__Problem to work on__:
Pick out every line in the data below that holds "output".

Stored data entries
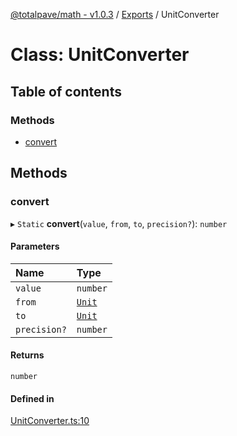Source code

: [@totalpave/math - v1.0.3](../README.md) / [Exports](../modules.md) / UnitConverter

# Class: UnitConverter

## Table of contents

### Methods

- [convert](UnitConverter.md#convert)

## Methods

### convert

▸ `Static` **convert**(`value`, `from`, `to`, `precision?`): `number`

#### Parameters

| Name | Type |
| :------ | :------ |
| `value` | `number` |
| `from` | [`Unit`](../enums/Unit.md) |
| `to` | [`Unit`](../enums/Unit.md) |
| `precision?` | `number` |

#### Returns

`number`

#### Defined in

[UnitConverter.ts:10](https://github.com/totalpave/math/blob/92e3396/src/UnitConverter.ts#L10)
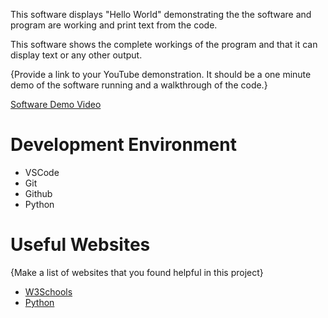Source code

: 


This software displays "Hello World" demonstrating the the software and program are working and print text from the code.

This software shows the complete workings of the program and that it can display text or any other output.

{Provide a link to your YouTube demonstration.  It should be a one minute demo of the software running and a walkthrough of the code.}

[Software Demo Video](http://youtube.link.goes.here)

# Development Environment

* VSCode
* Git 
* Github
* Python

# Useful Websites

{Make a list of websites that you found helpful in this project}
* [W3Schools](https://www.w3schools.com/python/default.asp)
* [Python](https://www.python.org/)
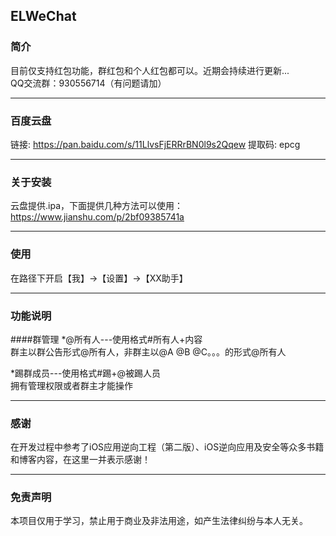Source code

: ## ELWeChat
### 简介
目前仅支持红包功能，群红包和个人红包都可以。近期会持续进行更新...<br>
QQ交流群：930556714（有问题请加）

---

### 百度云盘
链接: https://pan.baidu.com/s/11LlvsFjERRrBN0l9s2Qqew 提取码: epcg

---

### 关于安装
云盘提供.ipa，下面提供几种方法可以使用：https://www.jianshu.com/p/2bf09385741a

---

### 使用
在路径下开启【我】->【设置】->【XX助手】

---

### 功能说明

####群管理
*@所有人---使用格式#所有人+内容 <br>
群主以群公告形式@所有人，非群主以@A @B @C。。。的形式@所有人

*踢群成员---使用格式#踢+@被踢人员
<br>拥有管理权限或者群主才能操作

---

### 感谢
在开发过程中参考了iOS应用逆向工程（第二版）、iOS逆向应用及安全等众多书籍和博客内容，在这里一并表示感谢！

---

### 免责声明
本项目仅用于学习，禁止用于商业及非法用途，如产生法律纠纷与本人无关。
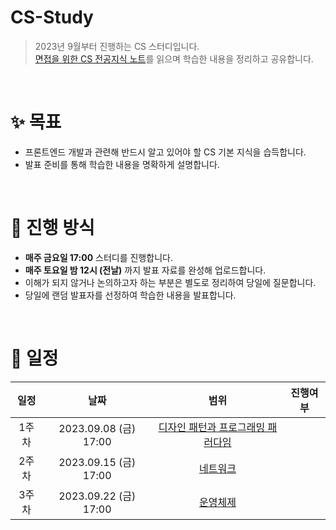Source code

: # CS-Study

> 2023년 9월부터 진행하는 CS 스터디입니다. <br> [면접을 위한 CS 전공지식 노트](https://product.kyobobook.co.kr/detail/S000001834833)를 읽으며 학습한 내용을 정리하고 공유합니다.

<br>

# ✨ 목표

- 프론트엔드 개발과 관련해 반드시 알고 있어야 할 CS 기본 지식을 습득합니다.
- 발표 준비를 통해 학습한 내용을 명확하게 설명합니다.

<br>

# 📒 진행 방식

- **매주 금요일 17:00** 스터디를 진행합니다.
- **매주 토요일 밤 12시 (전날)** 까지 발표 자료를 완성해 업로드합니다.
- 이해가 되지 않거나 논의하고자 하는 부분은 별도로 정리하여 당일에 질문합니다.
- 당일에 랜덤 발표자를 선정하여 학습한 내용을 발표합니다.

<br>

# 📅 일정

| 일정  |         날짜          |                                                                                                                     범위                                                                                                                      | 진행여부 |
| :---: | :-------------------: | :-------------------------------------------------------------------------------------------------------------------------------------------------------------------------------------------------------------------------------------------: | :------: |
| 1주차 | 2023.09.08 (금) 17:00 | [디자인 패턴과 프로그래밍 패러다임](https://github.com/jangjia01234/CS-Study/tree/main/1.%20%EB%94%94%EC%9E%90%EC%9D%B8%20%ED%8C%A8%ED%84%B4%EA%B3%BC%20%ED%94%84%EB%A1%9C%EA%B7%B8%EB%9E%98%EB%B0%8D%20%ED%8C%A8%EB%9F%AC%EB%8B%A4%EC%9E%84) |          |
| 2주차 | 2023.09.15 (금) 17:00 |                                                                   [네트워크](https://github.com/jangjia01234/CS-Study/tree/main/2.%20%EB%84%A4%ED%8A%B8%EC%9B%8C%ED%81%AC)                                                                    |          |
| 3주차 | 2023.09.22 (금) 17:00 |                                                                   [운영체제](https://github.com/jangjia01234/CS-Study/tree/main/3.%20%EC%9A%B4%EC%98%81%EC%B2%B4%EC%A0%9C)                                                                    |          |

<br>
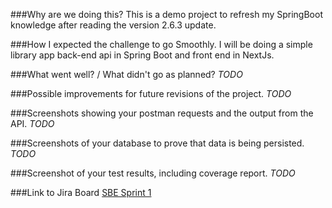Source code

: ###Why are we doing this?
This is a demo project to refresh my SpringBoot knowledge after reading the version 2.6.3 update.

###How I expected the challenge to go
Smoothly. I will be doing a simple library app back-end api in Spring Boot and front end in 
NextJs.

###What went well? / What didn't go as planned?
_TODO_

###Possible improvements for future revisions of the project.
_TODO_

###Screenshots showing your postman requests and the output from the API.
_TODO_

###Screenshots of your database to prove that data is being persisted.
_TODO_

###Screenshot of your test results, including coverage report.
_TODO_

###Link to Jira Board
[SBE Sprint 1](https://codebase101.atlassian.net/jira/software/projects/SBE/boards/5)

__Response__:
This software shows the complete workings of the program and that it can display text or any other output.
###Screenshots showing your postman requests and the output from the API.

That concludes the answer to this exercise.